Your assignment
From the entries below, transcribe exactly the lines between the line holding "## Installation" and the line holding "for Python versions.", inclusive; skip all other lines.
== Segment start ==
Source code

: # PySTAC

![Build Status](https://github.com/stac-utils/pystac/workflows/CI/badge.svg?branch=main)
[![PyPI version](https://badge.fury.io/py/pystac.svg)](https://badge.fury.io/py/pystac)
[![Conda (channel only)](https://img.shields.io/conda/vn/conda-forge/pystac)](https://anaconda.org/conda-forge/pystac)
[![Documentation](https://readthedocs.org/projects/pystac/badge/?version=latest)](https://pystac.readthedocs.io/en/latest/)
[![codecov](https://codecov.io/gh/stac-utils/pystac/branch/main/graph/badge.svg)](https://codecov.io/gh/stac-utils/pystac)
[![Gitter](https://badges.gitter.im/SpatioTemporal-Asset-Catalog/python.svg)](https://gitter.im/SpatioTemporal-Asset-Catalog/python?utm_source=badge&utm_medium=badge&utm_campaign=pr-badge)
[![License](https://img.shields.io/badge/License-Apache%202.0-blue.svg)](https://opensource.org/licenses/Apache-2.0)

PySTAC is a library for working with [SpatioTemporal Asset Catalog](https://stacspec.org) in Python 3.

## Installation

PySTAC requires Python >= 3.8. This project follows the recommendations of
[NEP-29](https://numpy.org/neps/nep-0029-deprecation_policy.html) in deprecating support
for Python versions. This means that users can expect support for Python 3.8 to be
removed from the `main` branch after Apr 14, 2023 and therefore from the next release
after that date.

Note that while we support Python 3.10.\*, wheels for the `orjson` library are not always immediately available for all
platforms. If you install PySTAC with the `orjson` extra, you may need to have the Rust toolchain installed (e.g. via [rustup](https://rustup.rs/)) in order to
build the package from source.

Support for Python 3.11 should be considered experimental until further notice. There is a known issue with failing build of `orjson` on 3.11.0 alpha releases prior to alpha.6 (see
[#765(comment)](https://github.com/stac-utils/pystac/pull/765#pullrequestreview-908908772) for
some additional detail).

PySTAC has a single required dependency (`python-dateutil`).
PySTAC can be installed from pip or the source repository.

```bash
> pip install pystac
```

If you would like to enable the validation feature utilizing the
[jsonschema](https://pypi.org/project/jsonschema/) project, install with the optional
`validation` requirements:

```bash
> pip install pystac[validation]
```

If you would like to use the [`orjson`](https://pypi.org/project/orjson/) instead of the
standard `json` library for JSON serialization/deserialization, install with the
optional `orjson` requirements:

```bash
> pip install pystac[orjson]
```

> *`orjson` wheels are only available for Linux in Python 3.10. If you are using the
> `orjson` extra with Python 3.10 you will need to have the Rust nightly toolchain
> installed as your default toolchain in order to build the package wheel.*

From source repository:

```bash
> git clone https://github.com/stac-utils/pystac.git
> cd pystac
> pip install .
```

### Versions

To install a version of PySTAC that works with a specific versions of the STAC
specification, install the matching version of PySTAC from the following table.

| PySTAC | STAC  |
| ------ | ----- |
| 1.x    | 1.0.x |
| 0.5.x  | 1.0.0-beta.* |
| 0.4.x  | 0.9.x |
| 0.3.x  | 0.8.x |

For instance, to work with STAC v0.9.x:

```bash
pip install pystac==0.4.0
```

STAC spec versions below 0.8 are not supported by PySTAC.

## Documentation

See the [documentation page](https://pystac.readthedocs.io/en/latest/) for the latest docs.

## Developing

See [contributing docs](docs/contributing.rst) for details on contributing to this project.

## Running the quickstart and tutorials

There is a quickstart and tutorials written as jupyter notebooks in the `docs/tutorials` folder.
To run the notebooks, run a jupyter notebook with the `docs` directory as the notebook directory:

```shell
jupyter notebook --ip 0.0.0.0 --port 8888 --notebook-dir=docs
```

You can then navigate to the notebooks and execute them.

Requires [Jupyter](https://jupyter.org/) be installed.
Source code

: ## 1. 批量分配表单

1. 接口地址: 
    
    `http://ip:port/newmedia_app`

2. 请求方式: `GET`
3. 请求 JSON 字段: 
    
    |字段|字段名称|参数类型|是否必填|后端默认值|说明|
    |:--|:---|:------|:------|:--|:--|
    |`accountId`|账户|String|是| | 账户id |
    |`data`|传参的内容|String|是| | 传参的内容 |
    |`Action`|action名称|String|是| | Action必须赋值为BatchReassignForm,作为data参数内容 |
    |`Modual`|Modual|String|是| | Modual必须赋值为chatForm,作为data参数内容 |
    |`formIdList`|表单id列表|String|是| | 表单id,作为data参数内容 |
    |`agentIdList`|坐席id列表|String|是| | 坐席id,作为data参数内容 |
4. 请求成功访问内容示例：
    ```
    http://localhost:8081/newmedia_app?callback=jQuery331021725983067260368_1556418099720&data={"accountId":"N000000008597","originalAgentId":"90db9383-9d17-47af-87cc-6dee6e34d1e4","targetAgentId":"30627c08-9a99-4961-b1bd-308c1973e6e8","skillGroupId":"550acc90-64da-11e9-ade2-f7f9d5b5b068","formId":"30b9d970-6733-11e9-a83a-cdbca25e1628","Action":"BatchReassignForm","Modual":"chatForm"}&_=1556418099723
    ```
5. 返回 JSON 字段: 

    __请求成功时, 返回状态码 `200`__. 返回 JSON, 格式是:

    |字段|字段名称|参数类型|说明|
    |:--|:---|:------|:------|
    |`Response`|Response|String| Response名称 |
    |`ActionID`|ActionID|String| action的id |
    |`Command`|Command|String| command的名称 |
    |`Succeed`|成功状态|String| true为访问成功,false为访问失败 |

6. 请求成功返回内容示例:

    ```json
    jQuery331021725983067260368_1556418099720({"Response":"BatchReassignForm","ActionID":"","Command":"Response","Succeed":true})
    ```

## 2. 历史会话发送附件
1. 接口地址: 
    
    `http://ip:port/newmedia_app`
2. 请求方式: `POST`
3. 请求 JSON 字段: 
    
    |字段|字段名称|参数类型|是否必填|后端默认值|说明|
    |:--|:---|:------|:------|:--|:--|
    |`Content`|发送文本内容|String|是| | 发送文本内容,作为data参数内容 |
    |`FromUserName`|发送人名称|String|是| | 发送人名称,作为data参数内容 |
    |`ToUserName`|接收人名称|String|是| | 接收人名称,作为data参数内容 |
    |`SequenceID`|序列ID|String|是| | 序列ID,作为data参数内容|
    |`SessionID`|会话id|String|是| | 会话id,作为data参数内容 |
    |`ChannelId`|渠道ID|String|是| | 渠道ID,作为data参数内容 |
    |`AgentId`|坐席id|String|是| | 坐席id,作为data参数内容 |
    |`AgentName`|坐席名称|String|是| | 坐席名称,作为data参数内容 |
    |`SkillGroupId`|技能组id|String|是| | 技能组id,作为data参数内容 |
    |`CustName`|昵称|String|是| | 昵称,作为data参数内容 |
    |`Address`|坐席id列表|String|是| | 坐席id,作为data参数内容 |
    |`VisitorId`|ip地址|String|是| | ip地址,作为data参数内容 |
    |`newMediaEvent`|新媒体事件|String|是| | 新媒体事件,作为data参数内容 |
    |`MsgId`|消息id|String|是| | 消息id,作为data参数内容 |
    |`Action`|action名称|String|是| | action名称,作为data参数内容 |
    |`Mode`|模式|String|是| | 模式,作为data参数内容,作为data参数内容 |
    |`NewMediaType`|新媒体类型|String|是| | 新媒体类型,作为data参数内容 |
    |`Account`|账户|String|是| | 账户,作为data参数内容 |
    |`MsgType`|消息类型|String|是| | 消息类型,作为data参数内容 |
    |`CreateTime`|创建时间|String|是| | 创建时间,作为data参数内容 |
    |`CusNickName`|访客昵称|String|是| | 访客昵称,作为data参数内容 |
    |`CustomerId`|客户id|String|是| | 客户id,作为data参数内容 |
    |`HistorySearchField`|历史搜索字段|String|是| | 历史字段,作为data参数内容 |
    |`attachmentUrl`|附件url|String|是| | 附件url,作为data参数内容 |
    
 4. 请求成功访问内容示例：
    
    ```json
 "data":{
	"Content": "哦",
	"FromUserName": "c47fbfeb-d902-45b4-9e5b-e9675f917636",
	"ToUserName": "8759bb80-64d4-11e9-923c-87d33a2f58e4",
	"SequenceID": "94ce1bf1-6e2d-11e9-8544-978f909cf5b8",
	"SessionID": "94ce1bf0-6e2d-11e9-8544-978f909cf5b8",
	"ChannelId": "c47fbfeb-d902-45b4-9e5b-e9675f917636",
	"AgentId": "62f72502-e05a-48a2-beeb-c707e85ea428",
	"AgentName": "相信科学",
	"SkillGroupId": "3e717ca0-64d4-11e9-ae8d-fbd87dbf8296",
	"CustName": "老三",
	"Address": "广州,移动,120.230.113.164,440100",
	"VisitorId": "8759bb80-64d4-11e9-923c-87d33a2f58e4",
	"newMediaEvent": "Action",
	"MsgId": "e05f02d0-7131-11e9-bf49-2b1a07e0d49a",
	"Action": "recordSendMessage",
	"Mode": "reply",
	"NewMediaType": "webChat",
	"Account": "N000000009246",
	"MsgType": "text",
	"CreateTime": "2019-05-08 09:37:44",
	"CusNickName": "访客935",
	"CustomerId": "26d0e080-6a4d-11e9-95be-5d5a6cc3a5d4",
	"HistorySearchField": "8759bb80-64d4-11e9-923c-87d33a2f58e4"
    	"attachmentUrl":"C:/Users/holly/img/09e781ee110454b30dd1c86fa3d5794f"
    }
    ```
== Segment end ==
Completed exercise
## Installation

PySTAC requires Python >= 3.8. This project follows the recommendations of
[NEP-29](https://numpy.org/neps/nep-0029-deprecation_policy.html) in deprecating support
for Python versions. This means that users can expect support for Python 3.8 to be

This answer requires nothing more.